One of the least expensive methods of capturing dust and chips in a woodshop is to use a shop vacuum (aka “shop vac”). Similar to a home vacuum cleaner but with a more powerful motor and larger dust bin, most shop vacuums have wheeled bases (casters) for portability, yet they are compact enough to stow under a bench or in a closet. But if one has a full-sized machine, don’t expect even the biggest shop vac to handle all a woodshop’s collection needs.
Shop vacuums really excel in handling dust produced by portable power tools and benchtop stationary tools, most of which come with built-in dust ports or bags that can be removed for hose connection to a vacuum.
Shop vac features: In the past, the only way to get good fine-dust filtration from a shop vacuum was to buy a high-quality unit that used high-efficiency filtration, such as European models made by Fein or Wap. Today, however, even less-expensive models from Sears (Craftsman), Hoover, Shop Vac, and Genie can be retrofitted with high-efficiency “Clean Stream” filters (made of Gore-Tex and polyester), which trap fine dust particles down to 0.3 microns rather than blowing them around the shop.
More sophisticated shop vacuums, such as the those from Porter-Cable, even have built-in automatic switches. When a power tool is plugged into a special outlet on the vacuum and switched on, the vacuum automatically comes on and stays on for a short time after the tool is turned off to clear dust from the hose.
Fig 181-0: One can use a portable chip collector to gather sawdust from a group of machines by connecting them with flexible hose branched with Y connectors. Blast gates direct suction to only the machine in use.
Fig 181-1: Connecting Multiple Machines to a Single Collector: Blast gates control air at each machine. Machines such as the three sanders in this image (combo, belt, and oscillating spindle) can be located close together the middle of the shop around a column or post. A single central dust-collector branch can service all three machines. On the other hand, a portable collector can be mounted in the center of the machine group.
Portable Dust Collectors
Buying and installing a central dust-collection system is an awfully big investment of time and money for many small shops, where machines are run on occasion or generate only modest amounts of dust and chips. And then there are those of us who don’t actually own our shops and want to take our dust collection with us when we move. Fortunately, you can keep sawdust at bay just as well with a portable collector as you can with a central system, provided that you choose the right unit and hook it up properly.
Portable collectors are wheeled devices that are not only larger and more powerful than shop vacuums, but they also have fans and hoses capable of handling the large volume of chips and dust produced by full-sized shop machines. By wheeling a portable collector around and hooking it up to machines with a flexible hose, you get high-performance chip collection with out the need to install permanent ductwork, which is required for a central system.
You can service quite a few machines with a single portable collector by grouping the machines around the unit and connecting each with a hose and the necessary fittings.
Why a Shop Vacuum May Not Be Enough
A shop vacuum pulls a small volume of air at high velocity through a small-diameter hose (1 in. to 2 1/4 in.), as compared with portable and central collectors, which pull a large volume of air at lower velocity through a big duct or hose (at least 4 in. dia.).
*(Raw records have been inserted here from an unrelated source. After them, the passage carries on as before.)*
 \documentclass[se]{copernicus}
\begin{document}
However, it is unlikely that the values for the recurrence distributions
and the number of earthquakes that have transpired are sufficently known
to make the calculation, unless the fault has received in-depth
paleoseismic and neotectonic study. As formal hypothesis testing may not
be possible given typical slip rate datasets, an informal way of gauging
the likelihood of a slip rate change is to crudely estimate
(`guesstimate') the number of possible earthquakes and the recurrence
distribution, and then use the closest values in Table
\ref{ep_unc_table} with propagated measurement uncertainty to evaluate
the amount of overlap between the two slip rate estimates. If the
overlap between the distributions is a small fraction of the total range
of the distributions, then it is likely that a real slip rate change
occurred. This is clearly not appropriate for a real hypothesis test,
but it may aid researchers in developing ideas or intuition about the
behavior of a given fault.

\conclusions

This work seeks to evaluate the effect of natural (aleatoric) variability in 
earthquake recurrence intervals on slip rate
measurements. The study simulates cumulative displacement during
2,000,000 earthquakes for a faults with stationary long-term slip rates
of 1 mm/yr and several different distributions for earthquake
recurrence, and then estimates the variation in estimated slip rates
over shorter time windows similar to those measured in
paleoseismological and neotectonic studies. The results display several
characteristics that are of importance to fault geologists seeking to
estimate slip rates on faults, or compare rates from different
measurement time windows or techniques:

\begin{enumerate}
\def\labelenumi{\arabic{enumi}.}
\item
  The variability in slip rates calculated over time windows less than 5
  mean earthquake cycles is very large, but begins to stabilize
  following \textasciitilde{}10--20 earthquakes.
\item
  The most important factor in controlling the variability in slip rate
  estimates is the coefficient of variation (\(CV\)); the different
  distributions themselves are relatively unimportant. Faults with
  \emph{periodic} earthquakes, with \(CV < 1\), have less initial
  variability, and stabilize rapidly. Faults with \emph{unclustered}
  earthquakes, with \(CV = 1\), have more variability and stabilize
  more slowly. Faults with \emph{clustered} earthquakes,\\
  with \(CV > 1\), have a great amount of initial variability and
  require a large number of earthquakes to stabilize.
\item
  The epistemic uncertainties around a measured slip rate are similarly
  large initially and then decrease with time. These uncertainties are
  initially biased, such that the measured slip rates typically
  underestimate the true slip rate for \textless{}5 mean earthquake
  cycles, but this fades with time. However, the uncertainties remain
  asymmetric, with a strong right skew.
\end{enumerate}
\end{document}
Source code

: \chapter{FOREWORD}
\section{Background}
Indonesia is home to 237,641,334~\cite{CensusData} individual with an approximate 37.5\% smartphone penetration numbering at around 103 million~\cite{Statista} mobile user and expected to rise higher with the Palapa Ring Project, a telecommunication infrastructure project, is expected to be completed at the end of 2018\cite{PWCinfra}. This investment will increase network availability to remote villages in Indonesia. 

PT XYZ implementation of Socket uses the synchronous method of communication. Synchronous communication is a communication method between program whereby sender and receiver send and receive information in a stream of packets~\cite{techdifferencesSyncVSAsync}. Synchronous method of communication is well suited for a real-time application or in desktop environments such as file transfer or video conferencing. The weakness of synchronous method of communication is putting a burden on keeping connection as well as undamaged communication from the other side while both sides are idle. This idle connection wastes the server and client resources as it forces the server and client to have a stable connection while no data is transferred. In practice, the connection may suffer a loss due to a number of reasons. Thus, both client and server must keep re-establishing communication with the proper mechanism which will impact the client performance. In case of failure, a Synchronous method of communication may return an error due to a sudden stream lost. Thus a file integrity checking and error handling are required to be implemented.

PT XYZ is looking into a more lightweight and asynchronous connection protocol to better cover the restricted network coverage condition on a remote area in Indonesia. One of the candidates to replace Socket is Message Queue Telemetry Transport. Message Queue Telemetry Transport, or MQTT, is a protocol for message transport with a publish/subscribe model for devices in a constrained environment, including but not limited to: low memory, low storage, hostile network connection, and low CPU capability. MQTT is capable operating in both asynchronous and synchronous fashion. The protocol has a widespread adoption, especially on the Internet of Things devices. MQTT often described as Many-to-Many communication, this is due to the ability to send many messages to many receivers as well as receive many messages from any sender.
This means that while a shop vacuum can grab and gobble up fine dust and even sizeable shavings, it can’t generate the volume of air usually needed to entrain large shavings from machines like planers and table saws.
An Upgrade to Two-Stage Collection
Although it won’t be as portable, you can effectively transform a single- stage collector into a two-stage unit by connecting a pre-separator device in between the dust source and the collector. Plastic lids designed for this purpose, such as the Veritas cyclonic lid, have ports for attaching flexible hoses and mount atop a trash can or drum. You do lose some suction power with this configuration, but it’s more than worth it in terms of convenience, since the collector’s bags only have to handle very fine dust and don’t need emptying as often.
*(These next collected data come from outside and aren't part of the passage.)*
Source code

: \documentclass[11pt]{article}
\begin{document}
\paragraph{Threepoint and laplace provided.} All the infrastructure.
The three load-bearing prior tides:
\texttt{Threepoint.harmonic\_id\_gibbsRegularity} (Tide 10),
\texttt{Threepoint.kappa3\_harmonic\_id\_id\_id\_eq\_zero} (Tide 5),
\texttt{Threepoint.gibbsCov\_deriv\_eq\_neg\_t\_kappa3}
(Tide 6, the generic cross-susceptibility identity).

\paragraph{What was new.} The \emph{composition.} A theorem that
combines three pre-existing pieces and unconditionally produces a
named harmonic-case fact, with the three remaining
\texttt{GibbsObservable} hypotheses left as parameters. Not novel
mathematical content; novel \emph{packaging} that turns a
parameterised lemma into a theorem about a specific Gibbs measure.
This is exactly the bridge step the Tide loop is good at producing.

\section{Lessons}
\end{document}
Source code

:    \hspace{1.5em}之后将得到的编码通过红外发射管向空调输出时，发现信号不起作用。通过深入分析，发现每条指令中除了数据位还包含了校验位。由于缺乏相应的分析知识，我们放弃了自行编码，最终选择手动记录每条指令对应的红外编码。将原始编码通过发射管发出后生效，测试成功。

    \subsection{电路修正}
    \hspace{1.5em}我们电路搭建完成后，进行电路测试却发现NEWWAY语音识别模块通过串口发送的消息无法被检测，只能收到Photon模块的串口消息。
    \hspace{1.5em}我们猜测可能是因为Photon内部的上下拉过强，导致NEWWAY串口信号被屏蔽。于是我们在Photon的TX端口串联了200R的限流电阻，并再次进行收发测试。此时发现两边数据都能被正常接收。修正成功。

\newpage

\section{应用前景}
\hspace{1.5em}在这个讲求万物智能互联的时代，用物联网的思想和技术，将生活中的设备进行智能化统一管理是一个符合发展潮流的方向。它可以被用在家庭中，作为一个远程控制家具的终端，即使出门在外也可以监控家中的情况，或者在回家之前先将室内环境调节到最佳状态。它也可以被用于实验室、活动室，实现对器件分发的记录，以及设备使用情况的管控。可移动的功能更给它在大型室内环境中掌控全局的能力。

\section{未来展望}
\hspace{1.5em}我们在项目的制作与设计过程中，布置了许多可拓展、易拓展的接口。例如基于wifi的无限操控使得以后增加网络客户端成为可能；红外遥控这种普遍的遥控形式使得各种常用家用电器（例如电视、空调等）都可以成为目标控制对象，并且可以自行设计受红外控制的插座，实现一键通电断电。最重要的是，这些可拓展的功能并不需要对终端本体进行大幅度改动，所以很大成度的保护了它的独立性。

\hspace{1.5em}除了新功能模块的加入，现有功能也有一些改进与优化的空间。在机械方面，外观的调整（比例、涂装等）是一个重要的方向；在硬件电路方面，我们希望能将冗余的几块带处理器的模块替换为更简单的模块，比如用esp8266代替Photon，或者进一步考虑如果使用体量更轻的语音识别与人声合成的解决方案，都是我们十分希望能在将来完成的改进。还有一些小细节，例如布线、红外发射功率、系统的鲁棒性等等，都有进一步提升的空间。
Single and double-stage collectors
Before you run out and buy a portable collector, you should be aware that the various makes and models aren’t all alike. They fall into two basic types: single-stage and two-stage collectors. Single-stage collectors, known as chip collectors, are basic two- and four-bag units where :hips are drawn through the fan and blown directly into the filter bags, the lower bag serving as the collection bin. In contrast, a two-stage portable pulls dust-laden air into a separation chamber first, so all the heavy chips and dust settle out before passing through the fan and into a filter bag, where fine dust is strained out.
The two-stage unit has several advantages. First, larger chips and objects don’t pass through the fan. A single, large woodscrew can ruin the fan in a single-stage collector or bounce around its blower’s sheet-metal housing and cause parks that can start a fire or even cause an explosion. Second, the greatest volume of dust and chips end up in a drum, which is much easier to empty than a single-stage collector’s filter bag.
Further, as the filter bag of a single-stage collector fills with chips, it doesn’t pass air through s easily, thus cutting down the vacuum power of the unit (that’s why it’s important to empty bags often).